Food banks hit by government shutdown
The federal government shutdown may soon start taking food out of Louisianan’s mouths. “It is putting our food supply at risk,” State Agriculture Commissioner Mike Strain said. “In Louisiana, the impasse’s immediate impact is on food banks’ administrative costs. If the shutdown extends past October, it could result in empty bellies.” The state Department of Agriculture and Forestry usually divides any unspent money from its budget between the local food banks, but with the federal government closed, that may not happen this year. In addition, Louisiana school children who receive free or reduced lunch may be affected after the end of the month.

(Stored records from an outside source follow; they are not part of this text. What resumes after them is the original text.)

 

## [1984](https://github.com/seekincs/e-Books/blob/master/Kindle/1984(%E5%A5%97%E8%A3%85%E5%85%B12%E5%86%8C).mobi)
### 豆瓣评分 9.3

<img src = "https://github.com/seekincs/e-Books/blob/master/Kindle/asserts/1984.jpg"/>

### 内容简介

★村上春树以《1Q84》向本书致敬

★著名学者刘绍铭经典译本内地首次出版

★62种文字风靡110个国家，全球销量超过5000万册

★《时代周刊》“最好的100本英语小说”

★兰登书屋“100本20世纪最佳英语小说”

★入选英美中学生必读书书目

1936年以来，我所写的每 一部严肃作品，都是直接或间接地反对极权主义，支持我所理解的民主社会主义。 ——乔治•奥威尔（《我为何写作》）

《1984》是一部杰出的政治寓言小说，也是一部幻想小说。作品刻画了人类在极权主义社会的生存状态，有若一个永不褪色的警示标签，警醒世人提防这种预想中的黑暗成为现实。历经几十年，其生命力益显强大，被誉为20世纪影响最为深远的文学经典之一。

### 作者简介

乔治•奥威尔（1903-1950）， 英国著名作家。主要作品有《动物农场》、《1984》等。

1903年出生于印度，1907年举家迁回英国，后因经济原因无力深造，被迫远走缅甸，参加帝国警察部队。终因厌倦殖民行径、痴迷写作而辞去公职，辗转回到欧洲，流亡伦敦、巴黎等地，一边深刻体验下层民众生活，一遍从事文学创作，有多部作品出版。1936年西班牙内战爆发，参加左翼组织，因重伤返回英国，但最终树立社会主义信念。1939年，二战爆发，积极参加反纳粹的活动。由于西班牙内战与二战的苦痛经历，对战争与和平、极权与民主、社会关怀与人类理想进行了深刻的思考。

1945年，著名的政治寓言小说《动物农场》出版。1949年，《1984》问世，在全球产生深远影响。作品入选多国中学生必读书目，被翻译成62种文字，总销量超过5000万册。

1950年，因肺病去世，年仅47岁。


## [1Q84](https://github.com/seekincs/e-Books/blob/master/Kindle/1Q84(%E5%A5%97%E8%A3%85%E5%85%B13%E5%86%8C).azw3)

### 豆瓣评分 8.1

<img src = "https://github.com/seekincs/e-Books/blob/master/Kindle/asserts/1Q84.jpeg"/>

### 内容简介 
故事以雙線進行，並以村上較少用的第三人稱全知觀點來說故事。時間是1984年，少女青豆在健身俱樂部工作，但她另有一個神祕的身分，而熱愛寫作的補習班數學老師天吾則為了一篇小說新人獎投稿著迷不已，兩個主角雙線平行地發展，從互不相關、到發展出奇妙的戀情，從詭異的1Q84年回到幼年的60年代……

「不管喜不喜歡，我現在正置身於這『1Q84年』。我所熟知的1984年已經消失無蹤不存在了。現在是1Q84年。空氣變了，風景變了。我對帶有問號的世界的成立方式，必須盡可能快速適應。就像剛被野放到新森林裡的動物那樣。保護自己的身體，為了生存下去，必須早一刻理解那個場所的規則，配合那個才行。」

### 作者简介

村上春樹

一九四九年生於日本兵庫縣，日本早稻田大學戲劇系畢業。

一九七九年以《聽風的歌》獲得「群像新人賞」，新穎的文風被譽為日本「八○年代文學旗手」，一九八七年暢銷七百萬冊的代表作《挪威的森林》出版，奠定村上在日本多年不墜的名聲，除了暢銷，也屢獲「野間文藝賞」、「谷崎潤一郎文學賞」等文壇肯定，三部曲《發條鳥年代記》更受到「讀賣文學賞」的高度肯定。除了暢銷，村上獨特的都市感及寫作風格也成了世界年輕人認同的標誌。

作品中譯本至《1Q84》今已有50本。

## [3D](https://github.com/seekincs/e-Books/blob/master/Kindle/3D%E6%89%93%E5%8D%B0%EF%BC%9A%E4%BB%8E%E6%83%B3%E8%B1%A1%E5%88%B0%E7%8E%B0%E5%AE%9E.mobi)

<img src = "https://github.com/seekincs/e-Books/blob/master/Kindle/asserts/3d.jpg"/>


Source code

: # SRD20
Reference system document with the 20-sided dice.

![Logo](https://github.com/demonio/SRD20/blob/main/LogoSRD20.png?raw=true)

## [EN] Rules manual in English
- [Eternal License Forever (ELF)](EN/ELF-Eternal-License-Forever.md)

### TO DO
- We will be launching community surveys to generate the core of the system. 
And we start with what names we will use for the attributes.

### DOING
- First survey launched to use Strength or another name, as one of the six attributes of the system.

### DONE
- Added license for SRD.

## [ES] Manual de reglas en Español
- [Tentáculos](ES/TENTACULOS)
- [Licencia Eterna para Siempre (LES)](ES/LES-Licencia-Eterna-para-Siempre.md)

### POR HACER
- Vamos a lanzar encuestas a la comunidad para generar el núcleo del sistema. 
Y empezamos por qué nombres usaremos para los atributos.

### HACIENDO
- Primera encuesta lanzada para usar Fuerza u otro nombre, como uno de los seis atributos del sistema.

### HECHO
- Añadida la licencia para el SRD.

Wal-mart to pay the bill for frenzied shoppers
After a power outage removed the limits on debit cards for food stamp recipients, some local Wal-Mart stores allowed customers to use them anyway. The result was chaos, with customers emptying shelves. But state officials said Wal-Mart will be stuck with that bill. “The Louisiana Department of Children and Family Services’ spokesman Trey Williams said the retailers who chose not to use the emergency procedures that limit sales up to $50 per cardholder during an emergency would be responsible for any additional amount spent over eligible benefit balances.”
Telemedicine helping inmates get medical care
One of the question marks over Gov. Bobby Jindal’s hospital privatization plan was how it would affect care for inmates, who received most of their treatment from the charity hospital system. It seems officials are filling part of that gap with telemedicine. “Dr. Raman Singh, medical director for the Department of Corrections, said telemedicine is supposed to supplement the traditional patient-doctor encounter. Offenders can go off site for doctor visits if needed, but a larger telemedicine program should cut back on the need for many outside medical trips.”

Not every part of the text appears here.